Writes Thapar: "What is sometimes called ‘the Aryan Problem' is not a simple problem of putting together the evidence for a historical period with easy answers. It is probably the most complex question in early Indian history and it requires considerable expertise in the interpretation of the evidence which ranges from ecology to philology.
The basic expertise requires some familiarity with at least four fields of enquiry: historiography, archaeology, linguistic and social anthropology. The evidence from these when interrelated provides historical hypothesis."

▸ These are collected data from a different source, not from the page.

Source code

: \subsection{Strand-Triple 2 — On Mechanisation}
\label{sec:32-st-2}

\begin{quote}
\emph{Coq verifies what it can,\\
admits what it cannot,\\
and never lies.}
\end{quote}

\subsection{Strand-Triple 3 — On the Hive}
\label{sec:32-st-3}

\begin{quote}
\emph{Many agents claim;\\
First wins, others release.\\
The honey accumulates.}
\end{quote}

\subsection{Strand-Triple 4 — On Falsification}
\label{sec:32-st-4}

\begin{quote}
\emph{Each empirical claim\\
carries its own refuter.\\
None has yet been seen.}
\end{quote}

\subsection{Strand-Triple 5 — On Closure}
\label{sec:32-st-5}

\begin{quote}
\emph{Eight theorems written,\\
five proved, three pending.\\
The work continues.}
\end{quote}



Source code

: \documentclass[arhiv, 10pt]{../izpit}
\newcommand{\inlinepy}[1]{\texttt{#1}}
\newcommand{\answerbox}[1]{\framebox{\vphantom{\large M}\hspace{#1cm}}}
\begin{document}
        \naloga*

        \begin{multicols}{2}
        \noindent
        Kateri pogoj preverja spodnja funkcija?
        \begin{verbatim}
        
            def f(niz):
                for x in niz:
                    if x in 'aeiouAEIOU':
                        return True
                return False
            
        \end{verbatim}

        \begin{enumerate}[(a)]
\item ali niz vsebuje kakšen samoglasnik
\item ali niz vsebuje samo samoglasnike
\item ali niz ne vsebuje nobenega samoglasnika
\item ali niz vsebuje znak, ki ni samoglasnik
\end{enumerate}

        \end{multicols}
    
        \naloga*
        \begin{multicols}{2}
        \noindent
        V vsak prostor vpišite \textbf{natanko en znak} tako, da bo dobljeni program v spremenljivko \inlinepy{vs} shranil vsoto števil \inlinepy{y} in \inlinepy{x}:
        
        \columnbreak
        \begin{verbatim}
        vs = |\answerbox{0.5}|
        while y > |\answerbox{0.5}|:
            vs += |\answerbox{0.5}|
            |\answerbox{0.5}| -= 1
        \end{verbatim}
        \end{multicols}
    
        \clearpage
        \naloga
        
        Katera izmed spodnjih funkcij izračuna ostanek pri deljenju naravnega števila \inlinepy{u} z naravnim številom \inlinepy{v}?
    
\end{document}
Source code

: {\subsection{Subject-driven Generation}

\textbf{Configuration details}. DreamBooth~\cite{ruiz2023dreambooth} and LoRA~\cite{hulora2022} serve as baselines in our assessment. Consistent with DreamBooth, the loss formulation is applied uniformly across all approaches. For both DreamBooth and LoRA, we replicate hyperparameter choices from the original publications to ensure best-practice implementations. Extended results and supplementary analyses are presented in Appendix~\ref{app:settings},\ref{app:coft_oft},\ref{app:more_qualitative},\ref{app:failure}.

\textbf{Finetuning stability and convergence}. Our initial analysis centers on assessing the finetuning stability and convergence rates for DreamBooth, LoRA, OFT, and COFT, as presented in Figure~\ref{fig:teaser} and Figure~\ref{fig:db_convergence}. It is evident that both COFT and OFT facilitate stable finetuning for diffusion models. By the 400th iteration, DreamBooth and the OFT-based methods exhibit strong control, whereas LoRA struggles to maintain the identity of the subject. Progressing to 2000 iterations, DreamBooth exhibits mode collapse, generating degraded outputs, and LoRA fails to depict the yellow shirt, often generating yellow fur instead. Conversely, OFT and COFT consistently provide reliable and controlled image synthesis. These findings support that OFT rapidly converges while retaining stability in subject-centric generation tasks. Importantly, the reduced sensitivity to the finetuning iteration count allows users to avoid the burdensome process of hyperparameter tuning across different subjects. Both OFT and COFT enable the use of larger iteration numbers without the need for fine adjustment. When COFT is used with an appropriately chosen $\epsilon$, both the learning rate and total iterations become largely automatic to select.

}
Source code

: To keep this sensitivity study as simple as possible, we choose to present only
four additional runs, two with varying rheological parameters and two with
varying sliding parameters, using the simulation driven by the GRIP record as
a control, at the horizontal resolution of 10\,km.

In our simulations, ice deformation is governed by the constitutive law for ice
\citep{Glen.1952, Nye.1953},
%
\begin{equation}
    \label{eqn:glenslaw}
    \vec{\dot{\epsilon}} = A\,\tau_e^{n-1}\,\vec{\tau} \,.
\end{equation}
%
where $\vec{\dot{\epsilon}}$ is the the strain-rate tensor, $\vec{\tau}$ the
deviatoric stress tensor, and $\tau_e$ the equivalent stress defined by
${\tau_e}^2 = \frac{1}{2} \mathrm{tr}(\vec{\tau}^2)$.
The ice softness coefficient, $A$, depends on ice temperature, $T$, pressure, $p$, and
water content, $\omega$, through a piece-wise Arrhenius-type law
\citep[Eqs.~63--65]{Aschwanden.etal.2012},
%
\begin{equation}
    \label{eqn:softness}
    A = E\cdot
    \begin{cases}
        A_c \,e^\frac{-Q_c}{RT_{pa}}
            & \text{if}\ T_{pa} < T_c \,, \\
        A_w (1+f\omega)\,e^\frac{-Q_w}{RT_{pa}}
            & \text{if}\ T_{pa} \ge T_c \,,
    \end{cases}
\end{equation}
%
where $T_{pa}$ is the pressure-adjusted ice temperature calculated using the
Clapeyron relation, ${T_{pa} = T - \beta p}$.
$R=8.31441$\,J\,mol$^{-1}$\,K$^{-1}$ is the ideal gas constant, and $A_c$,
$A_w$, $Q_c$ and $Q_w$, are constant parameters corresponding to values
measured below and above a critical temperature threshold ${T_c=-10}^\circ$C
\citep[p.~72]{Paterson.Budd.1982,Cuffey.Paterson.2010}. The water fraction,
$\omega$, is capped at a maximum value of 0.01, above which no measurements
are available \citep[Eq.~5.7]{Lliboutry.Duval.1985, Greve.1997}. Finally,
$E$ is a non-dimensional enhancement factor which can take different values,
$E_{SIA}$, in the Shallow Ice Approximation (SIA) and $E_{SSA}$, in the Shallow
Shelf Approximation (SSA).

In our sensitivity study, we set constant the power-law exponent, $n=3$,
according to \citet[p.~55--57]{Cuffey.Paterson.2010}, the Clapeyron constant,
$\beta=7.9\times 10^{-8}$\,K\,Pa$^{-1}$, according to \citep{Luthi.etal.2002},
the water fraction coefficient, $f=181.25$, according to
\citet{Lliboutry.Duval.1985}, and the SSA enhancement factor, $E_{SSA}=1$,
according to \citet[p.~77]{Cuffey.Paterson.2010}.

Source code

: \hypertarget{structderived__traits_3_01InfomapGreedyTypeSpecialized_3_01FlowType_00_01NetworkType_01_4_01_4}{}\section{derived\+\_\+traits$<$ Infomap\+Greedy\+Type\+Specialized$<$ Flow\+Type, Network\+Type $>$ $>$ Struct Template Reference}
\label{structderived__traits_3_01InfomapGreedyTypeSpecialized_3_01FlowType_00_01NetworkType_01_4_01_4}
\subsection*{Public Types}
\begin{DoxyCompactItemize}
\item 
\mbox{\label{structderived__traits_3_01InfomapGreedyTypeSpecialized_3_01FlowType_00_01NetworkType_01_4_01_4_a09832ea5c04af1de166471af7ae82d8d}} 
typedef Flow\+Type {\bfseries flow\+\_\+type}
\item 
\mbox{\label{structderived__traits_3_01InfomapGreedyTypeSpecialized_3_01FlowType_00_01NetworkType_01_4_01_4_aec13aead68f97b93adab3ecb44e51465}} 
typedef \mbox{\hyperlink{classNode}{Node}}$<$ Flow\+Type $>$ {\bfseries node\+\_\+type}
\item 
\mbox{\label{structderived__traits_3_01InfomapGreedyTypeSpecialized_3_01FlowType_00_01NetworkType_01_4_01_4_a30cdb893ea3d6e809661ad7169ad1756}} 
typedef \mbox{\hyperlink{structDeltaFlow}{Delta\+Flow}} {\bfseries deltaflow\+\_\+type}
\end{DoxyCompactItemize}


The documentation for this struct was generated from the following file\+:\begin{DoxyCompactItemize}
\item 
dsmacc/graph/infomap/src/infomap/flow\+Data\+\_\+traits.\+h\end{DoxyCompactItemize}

Demolishing Myths or Mosques and Temples? The book reopens the vicious and cynical discourse which seeks to subvert one of the most emotionally and politically contentious terrain of both religion and politics. For instance, the manner in which the Babri masjid destruction has been rationalised in recent times, or loose, unsubstantiated but sinister factsheets on how temples have been destroyed in medieval India by Muslim invaders, often missing the woods for the tree. This kind of ‘manufactured consent' pushes a dangerous and sectarian agenda instead of an authentic and complex socio-political narrative of certain periods of history. The essays here are brilliant narratives of conflict zones and the meanings we derive from the unfolding of these events. Not only demolition, the building of religious spaces itself tell a revealing story.

Both books are a must for all those who are grappling with the twilight zones of collective and yet fragmented reality, a chronicle of creative and critical history in the time of communal fascism and ‘herd mentality'. This history-telling transcends the academic reading of our past and present, and makes it indeed commonsensical and down to earth.